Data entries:
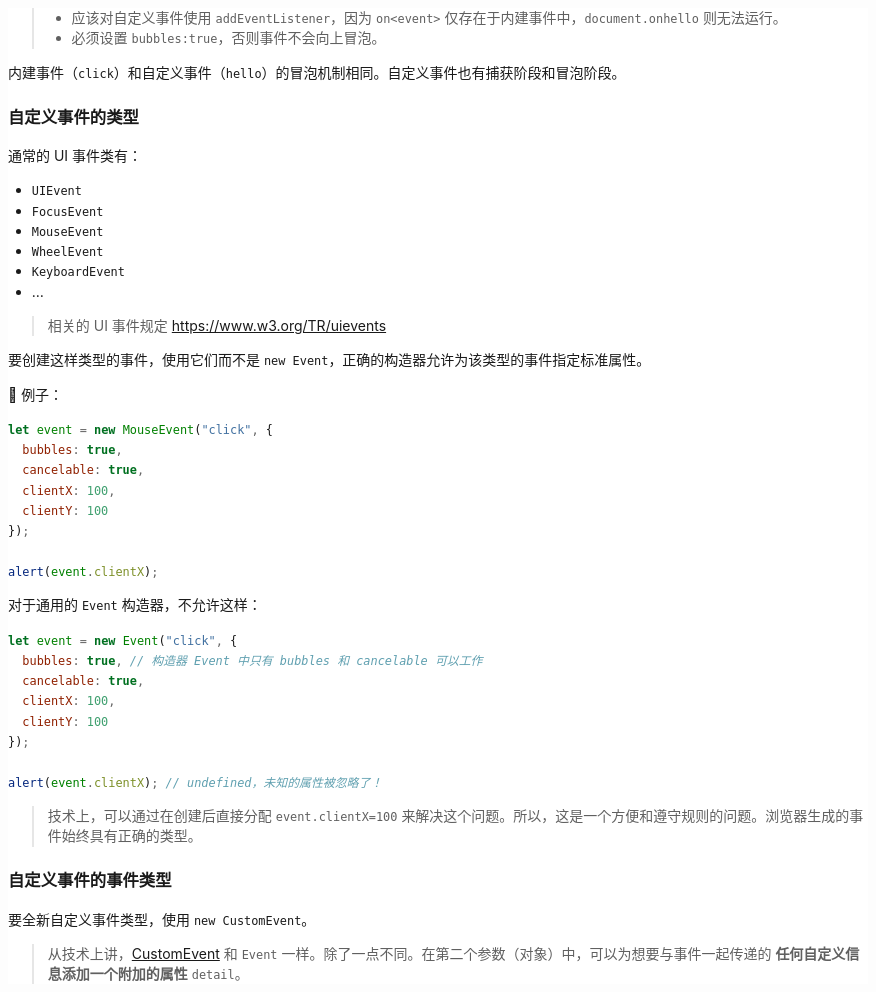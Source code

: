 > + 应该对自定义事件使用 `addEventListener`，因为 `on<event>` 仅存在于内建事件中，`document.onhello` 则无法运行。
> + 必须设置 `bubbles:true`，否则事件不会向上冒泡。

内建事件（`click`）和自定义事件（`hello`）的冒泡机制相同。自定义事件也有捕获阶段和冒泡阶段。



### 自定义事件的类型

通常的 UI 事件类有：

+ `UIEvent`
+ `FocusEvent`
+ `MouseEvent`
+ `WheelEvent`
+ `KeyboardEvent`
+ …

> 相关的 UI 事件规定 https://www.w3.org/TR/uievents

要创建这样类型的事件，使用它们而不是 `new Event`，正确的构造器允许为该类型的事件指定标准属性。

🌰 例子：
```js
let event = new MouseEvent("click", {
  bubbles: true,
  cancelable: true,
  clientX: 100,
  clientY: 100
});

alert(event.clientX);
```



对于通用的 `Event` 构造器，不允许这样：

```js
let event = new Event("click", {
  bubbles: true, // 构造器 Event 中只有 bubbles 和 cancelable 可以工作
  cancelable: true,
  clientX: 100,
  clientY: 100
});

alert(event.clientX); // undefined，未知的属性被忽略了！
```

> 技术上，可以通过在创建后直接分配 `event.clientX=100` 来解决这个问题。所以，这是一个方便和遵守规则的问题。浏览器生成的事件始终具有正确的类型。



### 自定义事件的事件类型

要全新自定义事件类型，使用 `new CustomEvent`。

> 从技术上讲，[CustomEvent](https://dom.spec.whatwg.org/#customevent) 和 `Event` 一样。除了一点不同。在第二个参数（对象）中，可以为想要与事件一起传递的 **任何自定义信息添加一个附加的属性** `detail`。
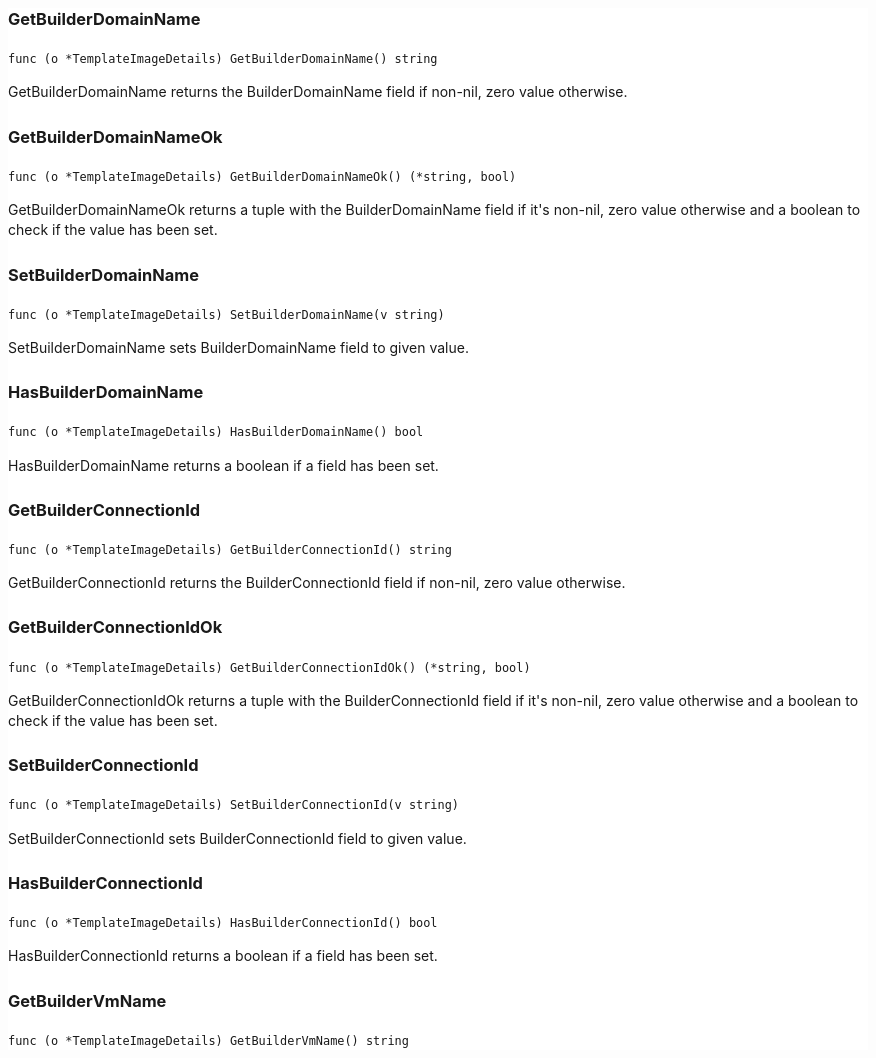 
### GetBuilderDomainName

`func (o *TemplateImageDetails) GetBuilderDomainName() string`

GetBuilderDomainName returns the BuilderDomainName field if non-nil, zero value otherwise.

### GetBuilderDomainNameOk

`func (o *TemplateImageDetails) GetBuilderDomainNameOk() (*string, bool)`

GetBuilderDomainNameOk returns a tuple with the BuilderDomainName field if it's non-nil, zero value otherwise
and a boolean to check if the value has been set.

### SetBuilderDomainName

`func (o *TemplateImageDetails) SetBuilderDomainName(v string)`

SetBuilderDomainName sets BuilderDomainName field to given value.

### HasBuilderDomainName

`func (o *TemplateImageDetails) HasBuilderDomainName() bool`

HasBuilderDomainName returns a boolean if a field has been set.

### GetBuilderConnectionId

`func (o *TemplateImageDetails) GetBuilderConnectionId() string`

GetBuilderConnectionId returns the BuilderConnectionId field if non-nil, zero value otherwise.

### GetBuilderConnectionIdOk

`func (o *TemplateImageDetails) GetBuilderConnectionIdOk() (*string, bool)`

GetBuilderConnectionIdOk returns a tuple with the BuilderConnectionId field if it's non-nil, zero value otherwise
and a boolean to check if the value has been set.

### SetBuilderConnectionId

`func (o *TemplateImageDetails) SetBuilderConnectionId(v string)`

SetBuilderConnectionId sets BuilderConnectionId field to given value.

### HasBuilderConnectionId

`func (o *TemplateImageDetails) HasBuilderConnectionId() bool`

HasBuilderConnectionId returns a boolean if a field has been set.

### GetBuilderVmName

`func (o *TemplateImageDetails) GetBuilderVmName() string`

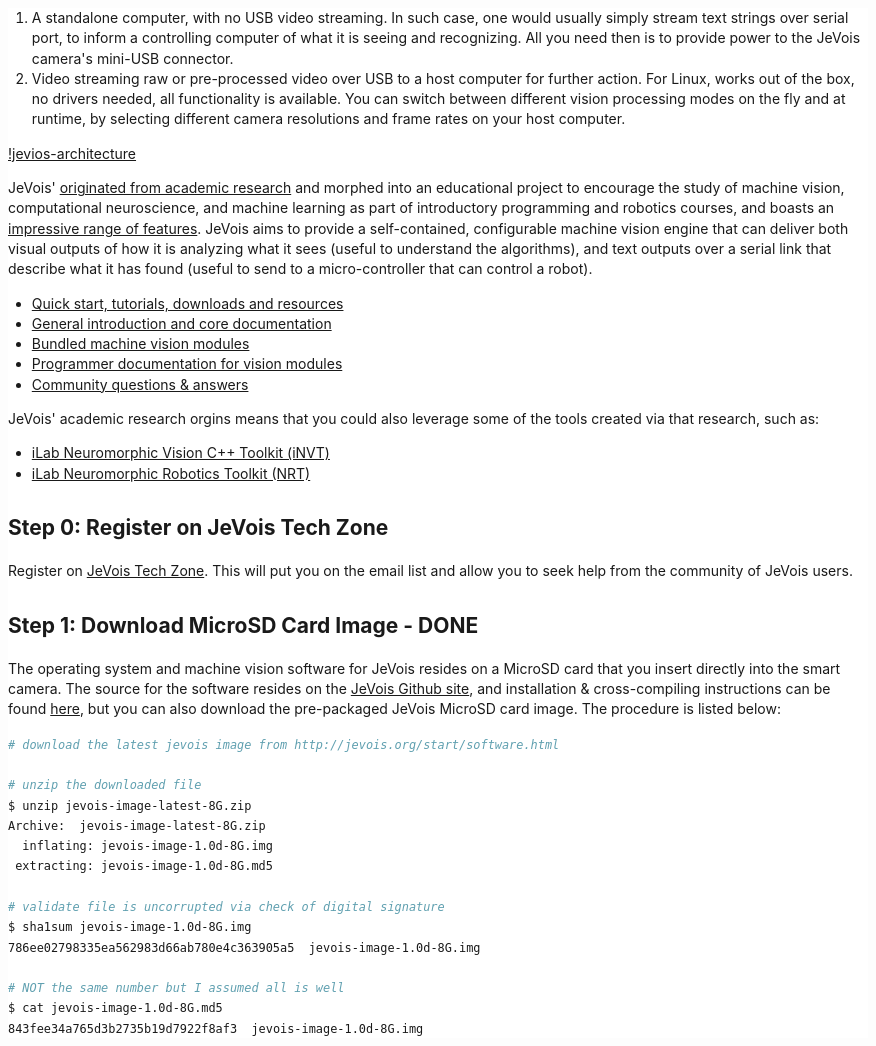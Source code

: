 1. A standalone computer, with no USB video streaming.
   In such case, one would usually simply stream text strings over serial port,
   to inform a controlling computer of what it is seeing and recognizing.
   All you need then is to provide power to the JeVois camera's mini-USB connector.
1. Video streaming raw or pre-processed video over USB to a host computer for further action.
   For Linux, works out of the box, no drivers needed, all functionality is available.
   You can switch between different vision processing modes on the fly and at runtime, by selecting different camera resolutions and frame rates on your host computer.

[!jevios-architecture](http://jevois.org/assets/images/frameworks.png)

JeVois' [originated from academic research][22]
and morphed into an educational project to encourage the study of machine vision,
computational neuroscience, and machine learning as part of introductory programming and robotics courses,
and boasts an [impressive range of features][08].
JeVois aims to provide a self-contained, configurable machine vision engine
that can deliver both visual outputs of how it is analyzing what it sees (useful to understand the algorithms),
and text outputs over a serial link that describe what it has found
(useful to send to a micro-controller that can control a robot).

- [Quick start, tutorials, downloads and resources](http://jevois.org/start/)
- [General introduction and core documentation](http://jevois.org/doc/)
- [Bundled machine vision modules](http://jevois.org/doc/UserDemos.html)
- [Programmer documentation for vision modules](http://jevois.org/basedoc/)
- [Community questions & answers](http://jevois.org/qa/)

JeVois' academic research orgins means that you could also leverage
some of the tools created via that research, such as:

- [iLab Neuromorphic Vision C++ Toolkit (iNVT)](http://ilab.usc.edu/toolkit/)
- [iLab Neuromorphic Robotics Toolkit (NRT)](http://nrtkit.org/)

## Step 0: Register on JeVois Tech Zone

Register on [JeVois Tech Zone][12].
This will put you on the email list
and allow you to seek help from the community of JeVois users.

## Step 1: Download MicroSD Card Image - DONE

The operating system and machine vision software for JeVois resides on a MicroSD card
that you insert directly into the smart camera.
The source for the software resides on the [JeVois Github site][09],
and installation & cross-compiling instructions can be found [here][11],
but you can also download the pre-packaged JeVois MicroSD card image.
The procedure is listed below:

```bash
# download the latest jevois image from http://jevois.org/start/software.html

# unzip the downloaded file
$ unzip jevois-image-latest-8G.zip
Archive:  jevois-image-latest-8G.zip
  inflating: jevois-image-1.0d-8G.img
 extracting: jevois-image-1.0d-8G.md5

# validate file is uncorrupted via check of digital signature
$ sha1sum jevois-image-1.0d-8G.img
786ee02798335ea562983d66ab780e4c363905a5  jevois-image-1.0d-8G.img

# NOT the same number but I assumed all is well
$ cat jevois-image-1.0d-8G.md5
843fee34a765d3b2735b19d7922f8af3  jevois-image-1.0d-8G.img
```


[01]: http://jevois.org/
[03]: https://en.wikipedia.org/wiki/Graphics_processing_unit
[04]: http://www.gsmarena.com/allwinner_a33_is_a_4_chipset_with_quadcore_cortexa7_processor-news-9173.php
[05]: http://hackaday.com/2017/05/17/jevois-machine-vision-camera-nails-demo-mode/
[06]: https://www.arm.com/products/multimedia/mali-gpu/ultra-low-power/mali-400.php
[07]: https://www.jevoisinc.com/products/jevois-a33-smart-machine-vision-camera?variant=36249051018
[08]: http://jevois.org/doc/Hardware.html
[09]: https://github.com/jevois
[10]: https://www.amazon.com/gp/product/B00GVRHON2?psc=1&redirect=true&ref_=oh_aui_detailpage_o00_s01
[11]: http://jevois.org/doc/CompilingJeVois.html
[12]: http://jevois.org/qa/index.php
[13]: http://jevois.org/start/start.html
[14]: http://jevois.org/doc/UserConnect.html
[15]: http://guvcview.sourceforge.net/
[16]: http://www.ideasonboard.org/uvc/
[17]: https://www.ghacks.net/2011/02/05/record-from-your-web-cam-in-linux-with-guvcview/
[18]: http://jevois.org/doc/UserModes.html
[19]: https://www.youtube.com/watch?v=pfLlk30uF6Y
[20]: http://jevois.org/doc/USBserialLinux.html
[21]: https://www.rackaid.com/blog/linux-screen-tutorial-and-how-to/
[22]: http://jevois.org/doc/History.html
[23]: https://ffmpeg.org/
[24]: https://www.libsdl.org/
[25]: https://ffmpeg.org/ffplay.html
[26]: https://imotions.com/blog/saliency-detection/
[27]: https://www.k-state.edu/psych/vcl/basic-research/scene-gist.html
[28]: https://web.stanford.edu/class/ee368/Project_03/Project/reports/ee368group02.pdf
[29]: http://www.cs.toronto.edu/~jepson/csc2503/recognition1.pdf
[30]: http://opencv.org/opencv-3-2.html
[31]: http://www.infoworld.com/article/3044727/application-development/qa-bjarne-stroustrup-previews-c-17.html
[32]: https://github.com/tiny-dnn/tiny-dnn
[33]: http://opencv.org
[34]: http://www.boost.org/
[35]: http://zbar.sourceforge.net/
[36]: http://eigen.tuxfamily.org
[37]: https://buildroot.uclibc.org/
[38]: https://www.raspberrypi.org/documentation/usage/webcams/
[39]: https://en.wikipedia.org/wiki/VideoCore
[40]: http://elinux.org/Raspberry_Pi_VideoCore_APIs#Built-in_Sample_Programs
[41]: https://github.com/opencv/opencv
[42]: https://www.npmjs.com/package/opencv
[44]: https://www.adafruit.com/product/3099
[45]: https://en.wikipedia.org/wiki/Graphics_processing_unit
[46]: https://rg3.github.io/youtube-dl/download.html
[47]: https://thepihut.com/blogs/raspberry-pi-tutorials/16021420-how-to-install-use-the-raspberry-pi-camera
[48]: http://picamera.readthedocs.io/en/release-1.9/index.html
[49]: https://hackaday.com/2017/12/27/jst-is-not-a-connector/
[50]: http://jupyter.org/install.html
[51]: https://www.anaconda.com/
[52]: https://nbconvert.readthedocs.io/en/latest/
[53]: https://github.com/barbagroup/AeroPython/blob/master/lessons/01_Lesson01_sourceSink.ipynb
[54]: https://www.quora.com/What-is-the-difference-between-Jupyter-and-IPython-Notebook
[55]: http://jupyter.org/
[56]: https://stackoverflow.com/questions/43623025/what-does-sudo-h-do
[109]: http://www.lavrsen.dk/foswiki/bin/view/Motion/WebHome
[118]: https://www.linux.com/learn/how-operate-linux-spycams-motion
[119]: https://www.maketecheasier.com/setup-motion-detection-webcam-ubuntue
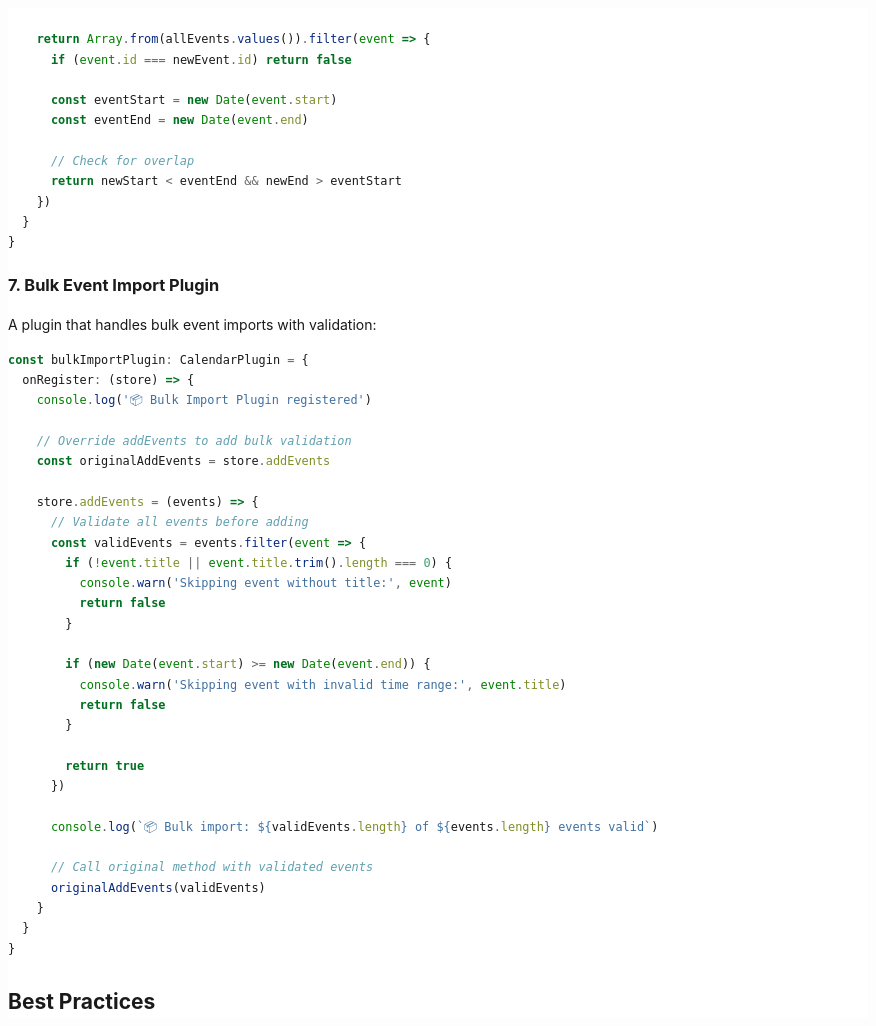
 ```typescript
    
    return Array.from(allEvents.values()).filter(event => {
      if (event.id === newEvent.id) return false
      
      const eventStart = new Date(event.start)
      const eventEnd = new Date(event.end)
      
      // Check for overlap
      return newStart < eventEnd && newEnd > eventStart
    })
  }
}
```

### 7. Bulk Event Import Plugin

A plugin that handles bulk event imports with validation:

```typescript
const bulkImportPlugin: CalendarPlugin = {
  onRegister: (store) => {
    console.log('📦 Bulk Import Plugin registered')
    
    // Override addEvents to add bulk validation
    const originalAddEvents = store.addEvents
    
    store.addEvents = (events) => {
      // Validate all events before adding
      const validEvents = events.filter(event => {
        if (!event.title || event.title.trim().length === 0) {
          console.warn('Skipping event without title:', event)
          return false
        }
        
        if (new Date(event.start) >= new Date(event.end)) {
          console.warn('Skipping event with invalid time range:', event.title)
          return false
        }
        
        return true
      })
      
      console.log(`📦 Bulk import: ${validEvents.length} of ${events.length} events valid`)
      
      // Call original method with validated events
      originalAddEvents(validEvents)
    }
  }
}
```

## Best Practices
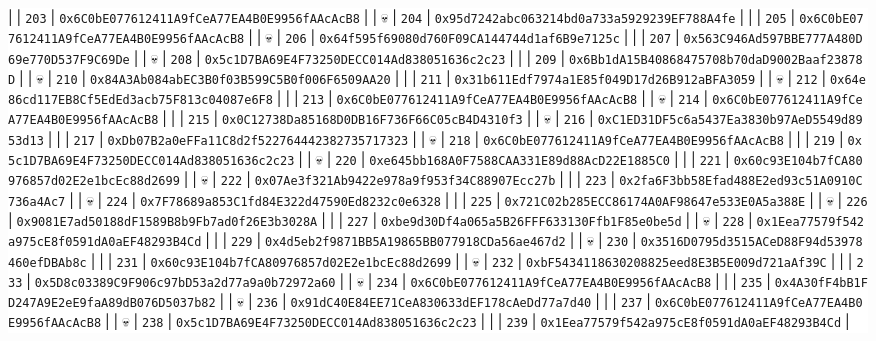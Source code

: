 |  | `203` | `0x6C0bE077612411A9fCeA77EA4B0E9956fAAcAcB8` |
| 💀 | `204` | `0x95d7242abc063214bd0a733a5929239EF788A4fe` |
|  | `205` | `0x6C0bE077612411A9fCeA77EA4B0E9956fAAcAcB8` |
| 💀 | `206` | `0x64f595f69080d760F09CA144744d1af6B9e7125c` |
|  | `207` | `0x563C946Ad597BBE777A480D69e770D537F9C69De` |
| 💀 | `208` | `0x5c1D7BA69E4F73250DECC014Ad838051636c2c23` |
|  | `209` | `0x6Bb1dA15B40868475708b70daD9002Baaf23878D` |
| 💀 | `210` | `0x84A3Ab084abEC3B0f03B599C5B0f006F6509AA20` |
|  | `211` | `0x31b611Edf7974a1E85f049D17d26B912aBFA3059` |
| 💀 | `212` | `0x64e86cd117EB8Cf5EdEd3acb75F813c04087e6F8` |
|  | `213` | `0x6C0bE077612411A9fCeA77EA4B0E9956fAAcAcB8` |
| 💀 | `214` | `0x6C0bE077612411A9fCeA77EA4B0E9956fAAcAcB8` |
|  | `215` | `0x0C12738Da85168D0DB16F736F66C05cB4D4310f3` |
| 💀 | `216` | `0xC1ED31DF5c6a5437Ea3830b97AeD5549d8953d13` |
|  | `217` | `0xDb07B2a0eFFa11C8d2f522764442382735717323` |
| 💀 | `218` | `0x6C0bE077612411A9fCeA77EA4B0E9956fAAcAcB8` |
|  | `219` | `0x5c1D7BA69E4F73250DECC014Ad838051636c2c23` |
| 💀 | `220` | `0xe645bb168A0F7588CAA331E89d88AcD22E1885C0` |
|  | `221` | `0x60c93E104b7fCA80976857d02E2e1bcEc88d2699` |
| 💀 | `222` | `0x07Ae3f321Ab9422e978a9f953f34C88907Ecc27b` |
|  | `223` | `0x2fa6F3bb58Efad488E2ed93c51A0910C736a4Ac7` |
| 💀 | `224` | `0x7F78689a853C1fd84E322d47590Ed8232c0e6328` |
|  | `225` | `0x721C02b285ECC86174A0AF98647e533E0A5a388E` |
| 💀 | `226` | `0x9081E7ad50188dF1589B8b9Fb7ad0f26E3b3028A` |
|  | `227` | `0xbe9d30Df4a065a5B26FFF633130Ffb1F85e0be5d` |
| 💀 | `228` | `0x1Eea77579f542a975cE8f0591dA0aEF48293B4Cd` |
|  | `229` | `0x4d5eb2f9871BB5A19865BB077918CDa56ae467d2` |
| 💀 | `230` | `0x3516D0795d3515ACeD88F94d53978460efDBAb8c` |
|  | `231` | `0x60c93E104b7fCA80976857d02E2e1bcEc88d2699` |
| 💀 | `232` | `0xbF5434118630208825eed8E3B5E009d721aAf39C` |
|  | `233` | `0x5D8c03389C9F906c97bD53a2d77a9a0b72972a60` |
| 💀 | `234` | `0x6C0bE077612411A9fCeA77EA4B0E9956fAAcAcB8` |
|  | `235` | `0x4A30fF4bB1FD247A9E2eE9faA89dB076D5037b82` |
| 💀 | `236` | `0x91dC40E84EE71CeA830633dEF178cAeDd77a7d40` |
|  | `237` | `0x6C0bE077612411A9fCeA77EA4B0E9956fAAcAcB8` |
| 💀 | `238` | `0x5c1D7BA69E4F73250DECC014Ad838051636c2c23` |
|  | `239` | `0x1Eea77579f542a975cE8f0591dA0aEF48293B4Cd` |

Requirement: The lines to reproduce run from the one above containing "HasBuilderConnectionId returns a" through the one containing "For Linux, works". Copy them exactly and leave out all pictures.

Exercise response:
HasBuilderConnectionId returns a boolean if a field has been set.

### GetBuilderVmName

`func (o *TemplateImageDetails) GetBuilderVmName() string`

Source code

: 1. A standalone computer, with no USB video streaming.
   In such case, one would usually simply stream text strings over serial port,
   to inform a controlling computer of what it is seeing and recognizing.
   All you need then is to provide power to the JeVois camera's mini-USB connector.
1. Video streaming raw or pre-processed video over USB to a host computer for further action.
   For Linux, works out of the box, no drivers needed, all functionality is available.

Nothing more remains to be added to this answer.